Daily we are surrounded by grace, even in the midst of sorrow and pain. Daily we are given the chance to live in the moment and see that for all of the bad, there is an equal or greater amount of good. Sometimes it is just a matter of changing your perception, of opening your eyes to things you maybe didn’t notice before, or look for the good in everything. It is there, I promise you, no matter what it looks like from the outside.

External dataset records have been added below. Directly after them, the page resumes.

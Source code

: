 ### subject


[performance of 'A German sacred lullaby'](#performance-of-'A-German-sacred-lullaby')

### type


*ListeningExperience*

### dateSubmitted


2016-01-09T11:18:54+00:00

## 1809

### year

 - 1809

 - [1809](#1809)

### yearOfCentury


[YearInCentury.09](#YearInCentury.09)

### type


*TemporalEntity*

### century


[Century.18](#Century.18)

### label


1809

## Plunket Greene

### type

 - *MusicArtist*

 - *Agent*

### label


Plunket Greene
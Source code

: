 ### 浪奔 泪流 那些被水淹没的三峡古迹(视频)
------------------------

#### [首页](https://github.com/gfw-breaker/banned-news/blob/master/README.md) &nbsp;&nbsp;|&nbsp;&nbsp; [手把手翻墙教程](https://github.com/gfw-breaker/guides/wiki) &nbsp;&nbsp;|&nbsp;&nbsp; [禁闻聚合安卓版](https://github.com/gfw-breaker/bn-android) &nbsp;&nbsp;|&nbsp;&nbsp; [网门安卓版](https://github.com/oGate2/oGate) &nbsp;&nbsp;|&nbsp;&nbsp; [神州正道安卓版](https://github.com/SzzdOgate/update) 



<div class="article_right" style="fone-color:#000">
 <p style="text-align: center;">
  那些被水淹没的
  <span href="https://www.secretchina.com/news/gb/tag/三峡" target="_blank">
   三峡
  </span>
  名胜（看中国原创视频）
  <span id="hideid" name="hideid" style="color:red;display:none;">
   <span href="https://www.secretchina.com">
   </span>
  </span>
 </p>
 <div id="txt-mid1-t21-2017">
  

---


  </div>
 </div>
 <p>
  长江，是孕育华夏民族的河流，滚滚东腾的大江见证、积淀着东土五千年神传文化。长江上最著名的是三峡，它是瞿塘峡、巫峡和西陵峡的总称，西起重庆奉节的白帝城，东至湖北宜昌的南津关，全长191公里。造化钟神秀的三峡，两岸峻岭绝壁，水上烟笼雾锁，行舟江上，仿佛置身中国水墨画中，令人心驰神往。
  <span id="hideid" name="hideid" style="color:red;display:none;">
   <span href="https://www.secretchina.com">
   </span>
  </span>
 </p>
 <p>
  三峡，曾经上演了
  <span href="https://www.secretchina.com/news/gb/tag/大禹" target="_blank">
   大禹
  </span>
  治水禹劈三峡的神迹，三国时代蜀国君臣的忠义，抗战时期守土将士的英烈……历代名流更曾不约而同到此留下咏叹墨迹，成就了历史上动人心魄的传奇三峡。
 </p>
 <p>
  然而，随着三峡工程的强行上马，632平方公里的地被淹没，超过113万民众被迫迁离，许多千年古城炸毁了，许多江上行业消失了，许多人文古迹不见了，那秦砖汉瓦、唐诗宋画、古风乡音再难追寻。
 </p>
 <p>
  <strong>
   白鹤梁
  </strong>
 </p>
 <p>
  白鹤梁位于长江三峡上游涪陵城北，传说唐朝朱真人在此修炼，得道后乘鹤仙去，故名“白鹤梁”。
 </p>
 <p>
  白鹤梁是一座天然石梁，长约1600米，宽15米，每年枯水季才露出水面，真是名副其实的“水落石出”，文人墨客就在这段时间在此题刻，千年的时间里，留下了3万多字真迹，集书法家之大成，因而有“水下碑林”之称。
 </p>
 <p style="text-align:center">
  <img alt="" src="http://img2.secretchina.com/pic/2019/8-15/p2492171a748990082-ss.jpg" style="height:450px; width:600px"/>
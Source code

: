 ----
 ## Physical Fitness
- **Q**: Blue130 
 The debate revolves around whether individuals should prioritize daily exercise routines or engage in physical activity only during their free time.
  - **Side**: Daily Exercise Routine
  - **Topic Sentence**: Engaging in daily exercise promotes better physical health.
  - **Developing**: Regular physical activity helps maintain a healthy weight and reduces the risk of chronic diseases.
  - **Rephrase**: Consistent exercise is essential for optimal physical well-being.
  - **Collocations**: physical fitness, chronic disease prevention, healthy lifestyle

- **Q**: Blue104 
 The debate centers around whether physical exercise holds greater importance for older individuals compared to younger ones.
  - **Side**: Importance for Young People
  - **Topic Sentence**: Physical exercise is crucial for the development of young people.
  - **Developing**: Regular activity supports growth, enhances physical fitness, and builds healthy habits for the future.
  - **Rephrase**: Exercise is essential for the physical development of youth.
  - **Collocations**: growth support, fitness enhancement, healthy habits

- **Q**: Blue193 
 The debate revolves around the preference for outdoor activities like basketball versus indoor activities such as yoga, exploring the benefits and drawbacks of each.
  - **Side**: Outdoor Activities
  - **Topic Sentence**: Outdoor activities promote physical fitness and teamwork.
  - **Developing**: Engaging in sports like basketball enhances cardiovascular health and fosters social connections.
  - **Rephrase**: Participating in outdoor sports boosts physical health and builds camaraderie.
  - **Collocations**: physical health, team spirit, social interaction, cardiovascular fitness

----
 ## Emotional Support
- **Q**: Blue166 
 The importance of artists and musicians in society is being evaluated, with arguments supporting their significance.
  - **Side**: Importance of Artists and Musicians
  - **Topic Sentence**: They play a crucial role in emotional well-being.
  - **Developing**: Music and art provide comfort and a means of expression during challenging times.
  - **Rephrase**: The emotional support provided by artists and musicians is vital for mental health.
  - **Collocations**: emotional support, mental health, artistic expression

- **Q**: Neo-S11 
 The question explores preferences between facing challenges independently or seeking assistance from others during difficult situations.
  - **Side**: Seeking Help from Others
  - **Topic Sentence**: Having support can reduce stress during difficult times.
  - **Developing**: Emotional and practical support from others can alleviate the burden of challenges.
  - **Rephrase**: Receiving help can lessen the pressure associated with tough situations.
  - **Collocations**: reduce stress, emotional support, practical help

This morning, I stopped for just a moment, needing to wake up Sam and get Eli to school and try to figure out a way to convince Owen that it is not necessary to immediately strip off and fling all items of clothing being put on him. I stopped-and Sam was nestled in his bed, just stirring, and I followed my impulse and climbed into bed with him. I rubbed his soft, bony little back and woke him up with sweet words, and felt filled with unutterable joy and peace. I have this-I have been given this, the gift of these four creatures, and there is grace and beauty in being able to love them.

As you all know, we have had some new trouble arise, trouble about which I can’t speak right now. What I do know is that no matter how awful it is, it will be okay; whatever “okay” ultimately looks like for us. There is grace in that knowledge, that we are capable of getting through this process one step at a time, and will emerge stronger and more powerful at the end of it all. I know, too, that in order to be better than I am today, I have to follow this through, all the way, to the bitter end. Not for me, but for my kids, and for the example that my life sets, and… yes, for me.

I know that today, there is sunshine and warmth, that I can look outside and see the falling leaves and way the light shines on the windows, and I can be glad. I can be happy in knowing that in just a few short hours, we will all be safe at home together, with dinner cooking and baths being run. Today, and going to see the grace that comes from knowing how truly blessed I am.

And you are all part of that, whether you know it or not. I rejected an anonymous comment today, thinking, “Nope, I am not going there today.” Instead, I am choosing to notice the beauty in your responses, your kind words and you heartfelt prayers, and there is grace in knowing that even though I can’t tell you what is going on, you care enough to still send best wishes. Life is so beautiful, even amidst the crap.

Running Away Seems Reasonable

I want to not be here today. Not just here in my office, looking out at the crisp, clear day, but just-not here. Not in my skin, not in my house, not in my life. I have just gotten done talking to the kids about how no, we are not, in fact, being “picked on,” but that things happen to lots of people all of the time, and it is just our turn. Finished telling them that even in the midst of great pain and confusion, there is beauty, and that really good things can come of really awful things if we are open to them. However, I am in one of those dark places where I am just not sure I can practice what I preach right now-hence the desire to just not be here. I know that running away solves nothing, so it isn’t an option even were I serious, but of course the appeal is strong.

So I slog on. I fake it with the kids until they believe that somehow things are going to be okay. They believe in me, and yes, I know what a blessing that is, but it is also a burden. I am strong for them, and I don’t let on that I am sick and worried and scared, and I pat them on the back and give them hugs and give them what they need and yet-well. At the end of the day, it’s just me.

Seems like it hasn’t been a very good year for us, doesn’t it?